Nessuna cattiva intenzione starebbe dietro questo scivolone del Premier, o per lo meno non secondo il direttore della Gazzetta Amministrativa Enrico Michetti, ma a deciderlo sarà eventualmente un organo costituzionale in futuro.
Per ora i DPCM emanati – giustamente – dal Presidente del Consiglio, che ne ha la facoltà, possono solo essere analizzati dal punto di vista tecnico: starebbe qui la falla, perché la i decreti del Presidente del Consiglio non avrebbero la necessaria forza giuridica (e dunque da soli non sarebbero sufficienti) per prendere decisioni come quelle prese da Conte negli ultimi mesi.

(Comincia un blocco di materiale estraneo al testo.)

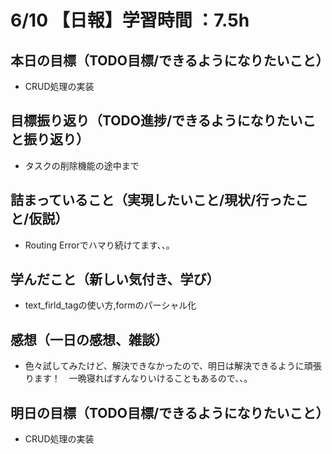 # 6/10 【日報】学習時間 ：7.5h
## 本日の目標（TODO目標/できるようになりたいこと）
- CRUD処理の実装
## 目標振り返り（TODO進捗/できるようになりたいこと振り返り）
- タスクの削除機能の途中まで
## 詰まっていること（実現したいこと/現状/行ったこと/仮説）
- Routing Errorでハマり続けてます、、。
## 学んだこと（新しい気付き、学び）
- text_firld_tagの使い方,formのパーシャル化
## 感想（一日の感想、雑談）
- 色々試してみたけど、解決できなかったので、明日は解決できるように頑張ります！　一晩寝ればすんなりいけることもあるので、、。
## 明日の目標（TODO目標/できるようになりたいこと）
- CRUD処理の実装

“L’organo sovrano in quanto rappresentante del Popolo è il Parlamento, così si conserva una democrazia. Ecco perché ad abilitare qualsiasi forma di eccezionale restrizione della libertà può essere soltanto la legge ordinaria, la legge che promana dal Parlamento. In casi di necessità e urgenza può intervenire anche il Governo attraverso un Decreto Legge, che ha la stessa forza della legge, ma che deve approdare alla camera entro 24 ore e che viene emanato non dal Presidente del Consiglio, ma dal Presidente della Repubblica, garante della Costituzione.
Oggi che cosa accade, che con un Decreto Legge si demanda a un DPCM (ossia poco più di una circolare, un atto monocratico) di restringere il diritto dei diritti: la libertà, presupposto della democrazia. Per me non è assolutamente possibile.
Il Decreto Legge ha efficacia legittimaria, ma il DPCM è una circolare, come se io dicessi tramite Decreto Legge o legge ordinaria di delegare il Presidente della Regione a restringere la libertà con una banale ordinanza.
Il DPCM vale un’ordinanza, è un decretino che vale poco più di una circolare.
Il Decreto Legge dovrebbe semmai restringere la libertà, perché lì c’è la firma del Presidente della Repubblica come garante della Costituzione per 24 ore. Dopodiché gli atti passano alla Camera e immediatamente vengono convertiti in legge oppure viene lasciato decadere il decreto.
A quel punto è come se non fosse esistito: tutti gli effetti vengono stralciati, ma parliamo del Decreto Legge, non del DPCM. Qui si è demandato al Presidente del Consiglio di avere pieni poteri sulla restrizione della libertà personale, che può adottare con un atto che è poco più di una circolare.
Si è aperta una strada pericolosissima, perché non parliamo di Conte – che non è certo un dittatore – ma la persona pericolosa potrebbe essere un soggetto che in un altro momento, praticando la medesima regola e facendosi affidare i pieni poteri da un Decreto Legge, magari dà poteri ai militari o alla polizia di Stato. A quel punto parliamo di un colpo di Stato.
Oggi purtroppo non c’è la tutela, perché una multa tu la contesti. In quel momento succede che il magistrato dice: “La fonte del diritto è un DPCM? Ma è incostituzionale!”.
La vicenda quindi solleva un caso di natura incostituzionale e va in Corte Costituzionale, che quindi dopo 6-7 mesi arriva all’abrogazione del DPCM: 120mila contestazioni cadono immediatamente perché quelle multe sono incostituzionali“.